Tag: Alfonso Cuaron

Review: Children of Men (2006)

Children of men duo

In 2006, I saw a trailer for a movie that looked pretty cool. It sold two things: a nearly-apocalyptic world and that world’s potential salvation in the form of a pregnant woman, the first in a 10 year period. Looking back, it also lays out basically the entire film and yet it gets at very little of what makes the movie a very special example of the artform. But let’s just pause on that for a second.

If you ask 10 relatively knowledgeable people to name one thing about Children of Men, you’ll probably get some kind of comment about the long takes it features so heavily. This was not a new trick for Alfonso Cuaron nor was it the last time he’d go to this well, given the spectacular opening 20 minute section of Gravity. It is, you might say, his gimmick. I was impressed with this gimmick the first few times I watched Children of Men because, well, gimmicks are impressive, especially those that take a heck of a lot of timing and talent to pull off. Later on, though, I began to think of them in the more colloquial sense of the term “gimmick”, i.e. with a negative connotation. What does the movie have outside these trick shots? Does it even count if the shots have been digitally blended together? Do these long takes in fact detract from the film’s fairly powerful story and instead focus the audience’s attention on “look at me” filmmaking? So I thought, and so I have argued here. I turned on Children of Men, which at one point probably held the title for most rewatched movie in my adult life right at the beginning of my budding deeper appreciation for film.

children of Men

I think that might have something to do with why I turned on the film, actually. This was one of my first ever-so-slightly outside the mainstream films (it wasn’t shown at my local multiplex, I had to go instead to the arthouse theater in my closest city to see it) and I made sure all of my friends knew how great it was. But then I began to look further into the arthouse, I dug deeper into the past and went further afield into foreign cinema. Could I rightly go back to one of the films that I saw only at the beginning of those travels? Certainly not. I try not to be snobby about my taste in movies as much as possible, but I still have a slight tendency to overestimate the strange and underestimate the very normal but very good. With the gimmick tag attached to Children of Men, it never stood a chance of remaining on my top 100 lists and instead fell to the wayside of “movies I grew out of”.

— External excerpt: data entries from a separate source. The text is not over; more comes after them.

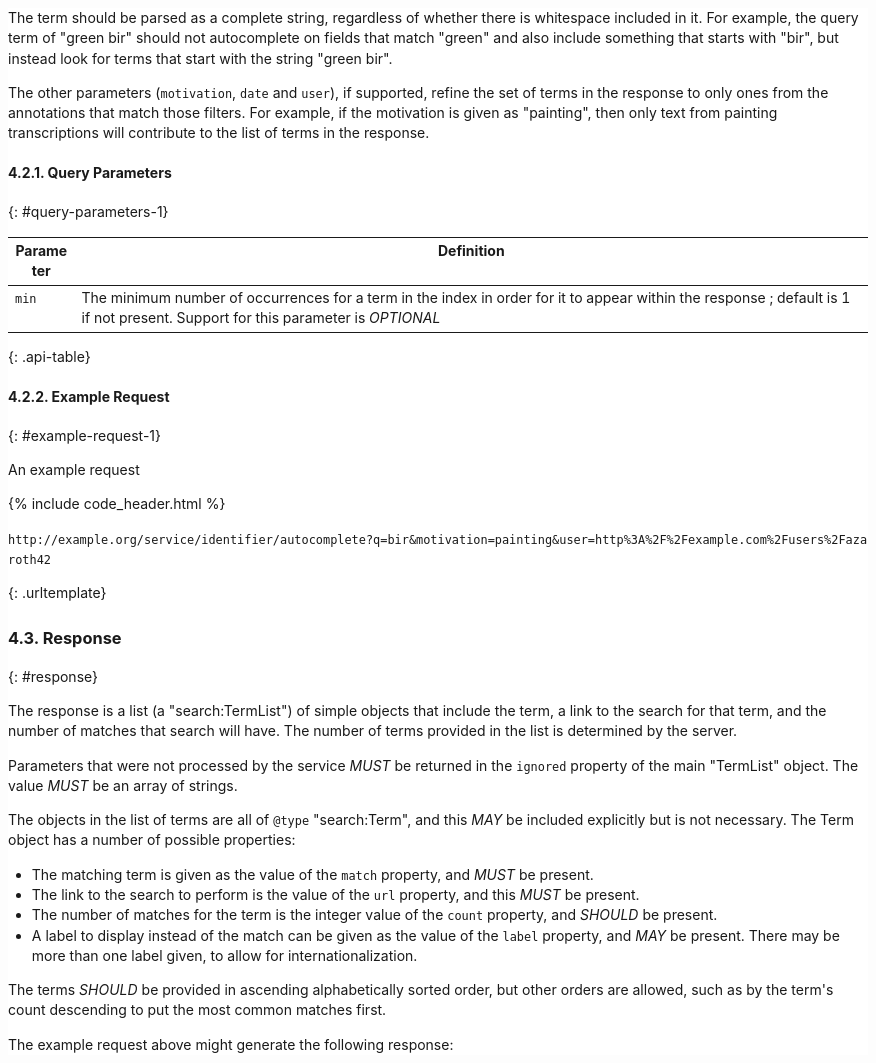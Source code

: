 The term should be parsed as a complete string, regardless of whether there is whitespace included in it. For example, the query term of "green bir" should not autocomplete on fields that match "green" and also include something that starts with "bir", but instead look for terms that start with the string "green bir".

The other parameters (`motivation`, `date` and `user`), if supported, refine the set of terms in the response to only ones from the annotations that match those filters.  For example, if the motivation is given as "painting", then only text from painting transcriptions will contribute to the list of terms in the response.


#### 4.2.1. Query Parameters
{: #query-parameters-1}

| Parameter | Definition |
| --------- | ---------- |
| `min`       | The minimum number of occurrences for a term in the index in order for it to appear within the response ; default is 1 if not present.  Support for this parameter is _OPTIONAL_ |
{: .api-table}

#### 4.2.2. Example Request
{: #example-request-1}

An example request

{% include code_header.html %}
```
http://example.org/service/identifier/autocomplete?q=bir&motivation=painting&user=http%3A%2F%2Fexample.com%2Fusers%2Fazaroth42
```
{: .urltemplate}

### 4.3. Response
{: #response}

The response is a list (a "search:TermList") of simple objects that include the term, a link to the search for that term, and the number of matches that search will have.  The number of terms provided in the list is determined by the server.  

Parameters that were not processed by the service _MUST_ be returned in the `ignored` property of the main "TermList" object.  The value _MUST_ be an array of strings.

The objects in the list of terms are all of `@type` "search:Term", and this _MAY_ be included explicitly but is not necessary.  The Term object has a number of possible properties:

  * The matching term is given as the value of the `match` property, and _MUST_ be present.
  * The link to the search to perform is the value of the `url` property, and this _MUST_ be present.
  * The number of matches for the term is the integer value of the `count` property, and _SHOULD_ be present.
  * A label to display instead of the match can be given as the value of the `label` property, and _MAY_ be present.  There may be more than one label given, to allow for internationalization.


The terms _SHOULD_ be provided in ascending alphabetically sorted order, but other orders are allowed, such as by the term's count descending to put the most common matches first.

The example request above might generate the following response:
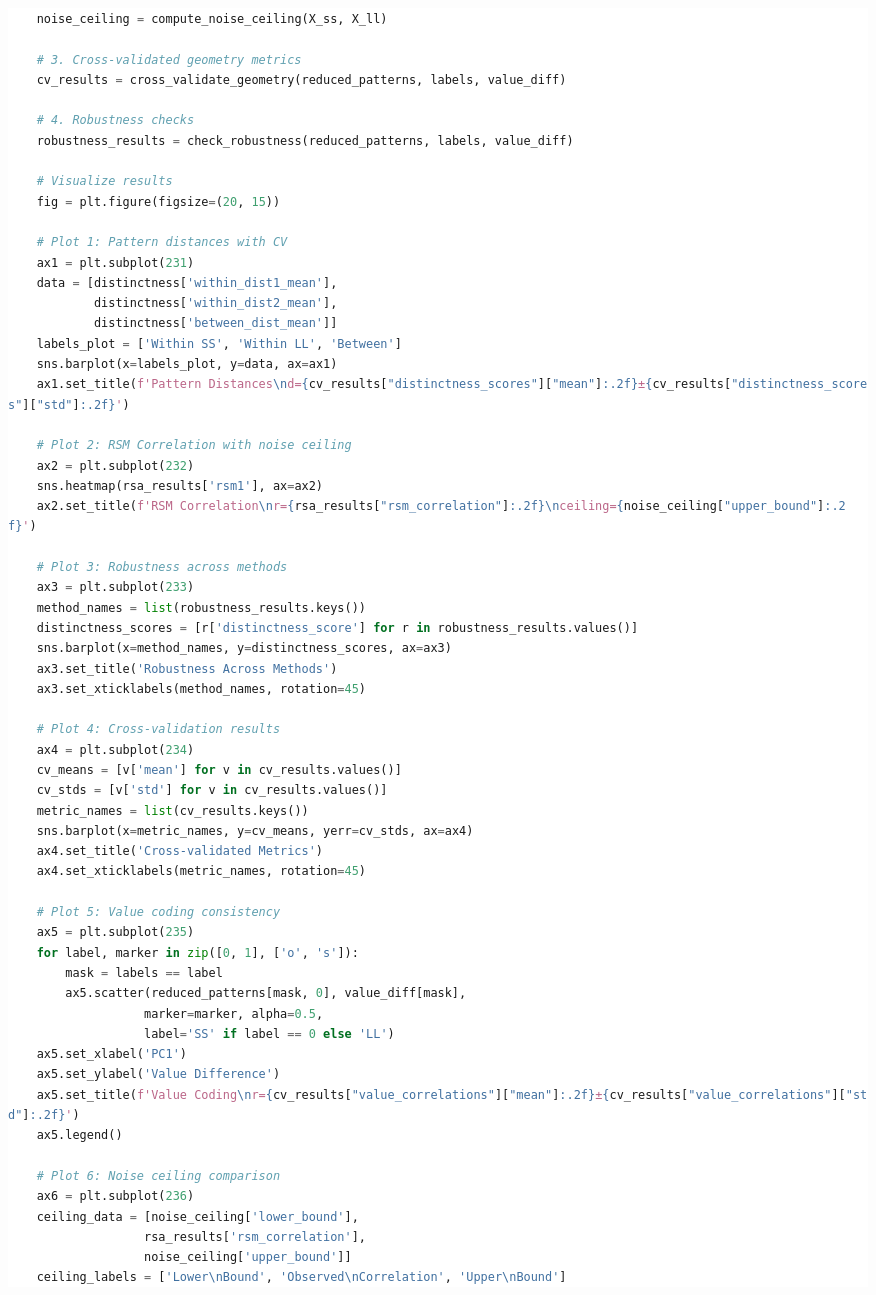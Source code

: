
 ```python
    noise_ceiling = compute_noise_ceiling(X_ss, X_ll)
    
    # 3. Cross-validated geometry metrics
    cv_results = cross_validate_geometry(reduced_patterns, labels, value_diff)
    
    # 4. Robustness checks
    robustness_results = check_robustness(reduced_patterns, labels, value_diff)
    
    # Visualize results
    fig = plt.figure(figsize=(20, 15))
    
    # Plot 1: Pattern distances with CV
    ax1 = plt.subplot(231)
    data = [distinctness['within_dist1_mean'], 
            distinctness['within_dist2_mean'],
            distinctness['between_dist_mean']]
    labels_plot = ['Within SS', 'Within LL', 'Between']
    sns.barplot(x=labels_plot, y=data, ax=ax1)
    ax1.set_title(f'Pattern Distances\nd={cv_results["distinctness_scores"]["mean"]:.2f}±{cv_results["distinctness_scores"]["std"]:.2f}')
    
    # Plot 2: RSM Correlation with noise ceiling
    ax2 = plt.subplot(232)
    sns.heatmap(rsa_results['rsm1'], ax=ax2)
    ax2.set_title(f'RSM Correlation\nr={rsa_results["rsm_correlation"]:.2f}\nceiling={noise_ceiling["upper_bound"]:.2f}')
    
    # Plot 3: Robustness across methods
    ax3 = plt.subplot(233)
    method_names = list(robustness_results.keys())
    distinctness_scores = [r['distinctness_score'] for r in robustness_results.values()]
    sns.barplot(x=method_names, y=distinctness_scores, ax=ax3)
    ax3.set_title('Robustness Across Methods')
    ax3.set_xticklabels(method_names, rotation=45)
    
    # Plot 4: Cross-validation results
    ax4 = plt.subplot(234)
    cv_means = [v['mean'] for v in cv_results.values()]
    cv_stds = [v['std'] for v in cv_results.values()]
    metric_names = list(cv_results.keys())
    sns.barplot(x=metric_names, y=cv_means, yerr=cv_stds, ax=ax4)
    ax4.set_title('Cross-validated Metrics')
    ax4.set_xticklabels(metric_names, rotation=45)
    
    # Plot 5: Value coding consistency
    ax5 = plt.subplot(235)
    for label, marker in zip([0, 1], ['o', 's']):
        mask = labels == label
        ax5.scatter(reduced_patterns[mask, 0], value_diff[mask], 
                   marker=marker, alpha=0.5,
                   label='SS' if label == 0 else 'LL')
    ax5.set_xlabel('PC1')
    ax5.set_ylabel('Value Difference')
    ax5.set_title(f'Value Coding\nr={cv_results["value_correlations"]["mean"]:.2f}±{cv_results["value_correlations"]["std"]:.2f}')
    ax5.legend()
    
    # Plot 6: Noise ceiling comparison
    ax6 = plt.subplot(236)
    ceiling_data = [noise_ceiling['lower_bound'], 
                   rsa_results['rsm_correlation'],
                   noise_ceiling['upper_bound']]
    ceiling_labels = ['Lower\nBound', 'Observed\nCorrelation', 'Upper\nBound']
```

And so now with all of that preamble out of the way, was I right about the gimmicky nature of Children of Men‘s aesthetics and did it rightfully fall out of favor? Well, no. The long takes in Children of Men are fancy, they are attention-grabbing, but most of all they’re integral to the way Cuaron crafts the deep sense of despair that permeates every frame. Take the film’s opening scene for example. It is effectively two shots long. The first is a wide shot of the interior of a cafe packed with shocked onlookers as they watch the news footage which reports that Baby Diego, the youngest person to be born, died earlier that day. You can hear quiet sobs but in the middle of it all Clive Owen’s dejected Theo pushes his way up to the counter and buys a coffee and then leaves. There’s a shot or two of the tv everybody else is looking at but mostly it places Theo as a man apart from the rest of the population. Later we learn that it’s because he’s already suffered his own great loss and has enveloped himself in a cocoon of unfeeling sadness. This is what they call depression.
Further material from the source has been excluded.